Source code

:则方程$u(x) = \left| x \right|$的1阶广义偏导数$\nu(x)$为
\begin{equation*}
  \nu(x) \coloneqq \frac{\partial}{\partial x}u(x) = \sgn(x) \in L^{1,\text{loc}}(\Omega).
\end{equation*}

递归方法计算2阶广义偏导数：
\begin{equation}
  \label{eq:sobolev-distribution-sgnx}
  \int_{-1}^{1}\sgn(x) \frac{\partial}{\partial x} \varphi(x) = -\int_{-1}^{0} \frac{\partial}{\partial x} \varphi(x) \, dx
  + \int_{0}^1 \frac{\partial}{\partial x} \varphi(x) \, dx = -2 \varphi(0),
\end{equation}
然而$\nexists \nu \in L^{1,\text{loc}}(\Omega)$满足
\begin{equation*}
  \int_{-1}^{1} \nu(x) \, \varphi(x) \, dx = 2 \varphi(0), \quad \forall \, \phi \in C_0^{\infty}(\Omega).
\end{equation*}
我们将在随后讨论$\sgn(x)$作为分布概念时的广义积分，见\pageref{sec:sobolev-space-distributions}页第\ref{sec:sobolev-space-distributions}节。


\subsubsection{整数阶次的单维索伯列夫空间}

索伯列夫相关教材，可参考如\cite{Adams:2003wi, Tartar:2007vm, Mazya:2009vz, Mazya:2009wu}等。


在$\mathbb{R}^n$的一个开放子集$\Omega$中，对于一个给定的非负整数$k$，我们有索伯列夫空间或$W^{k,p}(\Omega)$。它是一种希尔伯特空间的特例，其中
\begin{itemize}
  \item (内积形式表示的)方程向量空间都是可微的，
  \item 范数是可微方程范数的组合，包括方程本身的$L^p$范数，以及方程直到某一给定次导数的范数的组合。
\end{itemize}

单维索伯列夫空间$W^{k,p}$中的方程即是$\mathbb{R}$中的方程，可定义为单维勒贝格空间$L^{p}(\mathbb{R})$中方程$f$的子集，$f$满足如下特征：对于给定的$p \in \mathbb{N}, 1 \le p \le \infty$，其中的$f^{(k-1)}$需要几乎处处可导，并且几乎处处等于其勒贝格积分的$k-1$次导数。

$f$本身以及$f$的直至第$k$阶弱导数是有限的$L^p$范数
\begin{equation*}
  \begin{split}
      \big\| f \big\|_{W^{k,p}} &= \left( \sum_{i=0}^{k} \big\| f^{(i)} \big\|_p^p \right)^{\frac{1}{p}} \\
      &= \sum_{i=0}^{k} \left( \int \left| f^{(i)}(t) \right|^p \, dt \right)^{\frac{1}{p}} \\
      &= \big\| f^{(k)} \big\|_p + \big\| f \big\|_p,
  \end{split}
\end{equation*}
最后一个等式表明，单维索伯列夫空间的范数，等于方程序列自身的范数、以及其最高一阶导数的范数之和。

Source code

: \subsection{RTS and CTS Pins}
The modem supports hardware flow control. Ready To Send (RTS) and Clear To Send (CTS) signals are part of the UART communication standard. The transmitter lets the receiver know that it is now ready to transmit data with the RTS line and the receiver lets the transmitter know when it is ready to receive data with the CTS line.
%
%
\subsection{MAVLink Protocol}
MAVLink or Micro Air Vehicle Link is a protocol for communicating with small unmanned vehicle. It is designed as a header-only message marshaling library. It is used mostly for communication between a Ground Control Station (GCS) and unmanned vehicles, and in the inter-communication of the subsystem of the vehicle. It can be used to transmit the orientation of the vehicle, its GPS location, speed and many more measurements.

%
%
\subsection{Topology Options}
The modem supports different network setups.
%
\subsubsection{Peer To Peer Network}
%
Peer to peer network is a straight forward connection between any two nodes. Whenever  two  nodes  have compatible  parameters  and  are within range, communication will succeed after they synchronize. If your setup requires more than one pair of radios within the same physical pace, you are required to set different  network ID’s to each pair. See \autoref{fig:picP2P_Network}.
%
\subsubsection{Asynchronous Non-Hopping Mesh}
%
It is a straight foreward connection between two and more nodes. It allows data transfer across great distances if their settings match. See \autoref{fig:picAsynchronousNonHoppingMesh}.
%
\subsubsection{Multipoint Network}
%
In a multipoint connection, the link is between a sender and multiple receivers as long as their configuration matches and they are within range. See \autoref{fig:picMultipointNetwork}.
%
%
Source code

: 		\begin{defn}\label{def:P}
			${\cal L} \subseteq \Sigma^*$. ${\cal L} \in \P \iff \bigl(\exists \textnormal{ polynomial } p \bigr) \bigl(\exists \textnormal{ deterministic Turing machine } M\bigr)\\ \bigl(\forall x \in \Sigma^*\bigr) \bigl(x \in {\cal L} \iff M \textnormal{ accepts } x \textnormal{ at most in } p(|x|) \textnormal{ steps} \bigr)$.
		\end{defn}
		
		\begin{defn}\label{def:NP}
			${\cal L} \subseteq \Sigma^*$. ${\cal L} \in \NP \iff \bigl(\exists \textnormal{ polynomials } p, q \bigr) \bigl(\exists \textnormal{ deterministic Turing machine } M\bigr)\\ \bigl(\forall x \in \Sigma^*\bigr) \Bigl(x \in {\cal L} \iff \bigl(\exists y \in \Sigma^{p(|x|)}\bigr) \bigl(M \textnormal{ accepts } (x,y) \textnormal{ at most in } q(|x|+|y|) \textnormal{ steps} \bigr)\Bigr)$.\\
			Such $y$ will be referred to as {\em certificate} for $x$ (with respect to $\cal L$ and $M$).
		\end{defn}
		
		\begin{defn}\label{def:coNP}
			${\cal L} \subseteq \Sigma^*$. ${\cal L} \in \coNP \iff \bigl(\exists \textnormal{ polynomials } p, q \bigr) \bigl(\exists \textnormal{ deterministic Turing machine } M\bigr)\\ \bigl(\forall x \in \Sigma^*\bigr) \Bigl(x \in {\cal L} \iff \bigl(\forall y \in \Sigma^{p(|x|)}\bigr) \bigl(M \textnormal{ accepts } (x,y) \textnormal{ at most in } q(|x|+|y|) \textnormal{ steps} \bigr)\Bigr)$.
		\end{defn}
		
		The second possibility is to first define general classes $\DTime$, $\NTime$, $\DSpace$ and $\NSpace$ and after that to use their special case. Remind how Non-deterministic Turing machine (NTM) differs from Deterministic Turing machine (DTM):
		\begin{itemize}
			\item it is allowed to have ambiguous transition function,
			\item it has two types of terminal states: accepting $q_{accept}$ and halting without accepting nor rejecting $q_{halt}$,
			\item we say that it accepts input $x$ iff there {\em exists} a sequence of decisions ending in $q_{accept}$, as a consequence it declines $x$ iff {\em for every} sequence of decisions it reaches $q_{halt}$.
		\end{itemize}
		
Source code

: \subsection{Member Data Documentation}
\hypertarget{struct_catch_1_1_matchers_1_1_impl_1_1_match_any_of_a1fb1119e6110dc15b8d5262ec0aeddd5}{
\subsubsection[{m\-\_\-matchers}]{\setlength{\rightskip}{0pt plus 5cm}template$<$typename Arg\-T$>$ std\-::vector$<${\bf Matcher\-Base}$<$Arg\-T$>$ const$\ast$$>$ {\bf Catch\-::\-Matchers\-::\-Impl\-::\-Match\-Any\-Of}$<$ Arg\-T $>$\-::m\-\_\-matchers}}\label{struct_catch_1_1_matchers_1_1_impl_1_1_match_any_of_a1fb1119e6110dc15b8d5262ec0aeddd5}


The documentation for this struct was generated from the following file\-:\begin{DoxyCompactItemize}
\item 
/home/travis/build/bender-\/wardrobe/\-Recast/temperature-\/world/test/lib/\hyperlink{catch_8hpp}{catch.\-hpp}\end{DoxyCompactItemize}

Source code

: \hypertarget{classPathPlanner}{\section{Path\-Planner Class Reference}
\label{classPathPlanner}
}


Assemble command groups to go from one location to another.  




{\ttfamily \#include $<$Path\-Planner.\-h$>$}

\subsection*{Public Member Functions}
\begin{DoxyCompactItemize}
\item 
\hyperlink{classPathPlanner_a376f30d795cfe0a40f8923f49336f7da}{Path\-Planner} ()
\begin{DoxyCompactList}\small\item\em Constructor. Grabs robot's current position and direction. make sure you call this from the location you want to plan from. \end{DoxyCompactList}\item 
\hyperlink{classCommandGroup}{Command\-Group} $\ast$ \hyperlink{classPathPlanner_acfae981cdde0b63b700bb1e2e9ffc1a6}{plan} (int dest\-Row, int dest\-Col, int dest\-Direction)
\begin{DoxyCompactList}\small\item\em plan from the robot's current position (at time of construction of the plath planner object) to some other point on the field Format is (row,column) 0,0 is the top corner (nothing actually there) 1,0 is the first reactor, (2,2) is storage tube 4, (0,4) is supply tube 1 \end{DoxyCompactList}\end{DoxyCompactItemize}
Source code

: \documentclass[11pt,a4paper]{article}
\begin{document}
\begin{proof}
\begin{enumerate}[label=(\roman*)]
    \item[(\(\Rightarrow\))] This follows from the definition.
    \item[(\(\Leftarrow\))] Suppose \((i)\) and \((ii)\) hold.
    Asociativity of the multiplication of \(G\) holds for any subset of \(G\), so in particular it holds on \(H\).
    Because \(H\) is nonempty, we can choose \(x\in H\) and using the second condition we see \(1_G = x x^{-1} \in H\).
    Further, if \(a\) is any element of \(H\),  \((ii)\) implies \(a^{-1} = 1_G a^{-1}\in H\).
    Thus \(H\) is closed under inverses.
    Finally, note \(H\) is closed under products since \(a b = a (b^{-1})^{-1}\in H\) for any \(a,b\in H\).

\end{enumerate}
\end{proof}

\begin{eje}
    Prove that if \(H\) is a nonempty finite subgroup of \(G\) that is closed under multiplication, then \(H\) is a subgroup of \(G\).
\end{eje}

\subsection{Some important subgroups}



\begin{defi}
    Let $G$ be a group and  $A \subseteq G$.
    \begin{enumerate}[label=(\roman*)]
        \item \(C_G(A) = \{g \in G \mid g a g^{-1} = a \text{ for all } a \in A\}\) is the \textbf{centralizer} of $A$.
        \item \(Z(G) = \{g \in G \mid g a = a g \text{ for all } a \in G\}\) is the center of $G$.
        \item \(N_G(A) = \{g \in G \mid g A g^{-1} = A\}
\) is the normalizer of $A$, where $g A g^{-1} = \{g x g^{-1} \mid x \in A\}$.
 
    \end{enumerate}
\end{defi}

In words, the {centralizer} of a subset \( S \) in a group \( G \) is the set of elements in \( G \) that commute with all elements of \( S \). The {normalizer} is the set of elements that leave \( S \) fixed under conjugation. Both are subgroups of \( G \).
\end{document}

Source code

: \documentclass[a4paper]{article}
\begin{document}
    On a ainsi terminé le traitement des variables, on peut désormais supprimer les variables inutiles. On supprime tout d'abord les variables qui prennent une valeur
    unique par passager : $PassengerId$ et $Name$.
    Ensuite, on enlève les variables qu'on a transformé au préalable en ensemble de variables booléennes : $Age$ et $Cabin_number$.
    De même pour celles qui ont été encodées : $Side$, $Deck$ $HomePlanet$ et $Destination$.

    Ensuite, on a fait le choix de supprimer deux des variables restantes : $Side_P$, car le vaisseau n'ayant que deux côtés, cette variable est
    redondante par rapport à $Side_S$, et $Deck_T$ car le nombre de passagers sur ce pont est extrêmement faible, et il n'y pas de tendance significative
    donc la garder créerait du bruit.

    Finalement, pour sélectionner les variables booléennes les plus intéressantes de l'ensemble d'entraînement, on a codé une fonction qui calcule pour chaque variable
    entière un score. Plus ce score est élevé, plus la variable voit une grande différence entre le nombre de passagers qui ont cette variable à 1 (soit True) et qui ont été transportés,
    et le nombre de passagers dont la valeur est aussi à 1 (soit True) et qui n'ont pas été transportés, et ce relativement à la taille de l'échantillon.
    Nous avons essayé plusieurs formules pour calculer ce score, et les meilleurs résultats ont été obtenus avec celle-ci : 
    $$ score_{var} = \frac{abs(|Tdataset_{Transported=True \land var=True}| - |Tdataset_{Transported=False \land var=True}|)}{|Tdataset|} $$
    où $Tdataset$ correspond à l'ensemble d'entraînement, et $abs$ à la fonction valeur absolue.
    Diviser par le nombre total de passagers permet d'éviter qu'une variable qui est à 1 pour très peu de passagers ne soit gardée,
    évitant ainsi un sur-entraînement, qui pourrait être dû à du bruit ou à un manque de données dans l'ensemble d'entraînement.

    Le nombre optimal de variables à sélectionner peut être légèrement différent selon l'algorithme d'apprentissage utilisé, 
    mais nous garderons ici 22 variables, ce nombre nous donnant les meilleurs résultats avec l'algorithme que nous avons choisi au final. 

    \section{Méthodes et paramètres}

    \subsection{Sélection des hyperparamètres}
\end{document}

• **WHAT YOU ARE ASKED TO DO**: Report every line of the data in which "cette" appears.

• **FINAL ANSWER**:
    Ensuite, on a fait le choix de supprimer deux des variables restantes : $Side_P$, car le vaisseau n'ayant que deux côtés, cette variable est
    entière un score. Plus ce score est élevé, plus la variable voit une grande différence entre le nombre de passagers qui ont cette variable à 1 (soit True) et qui ont été transportés,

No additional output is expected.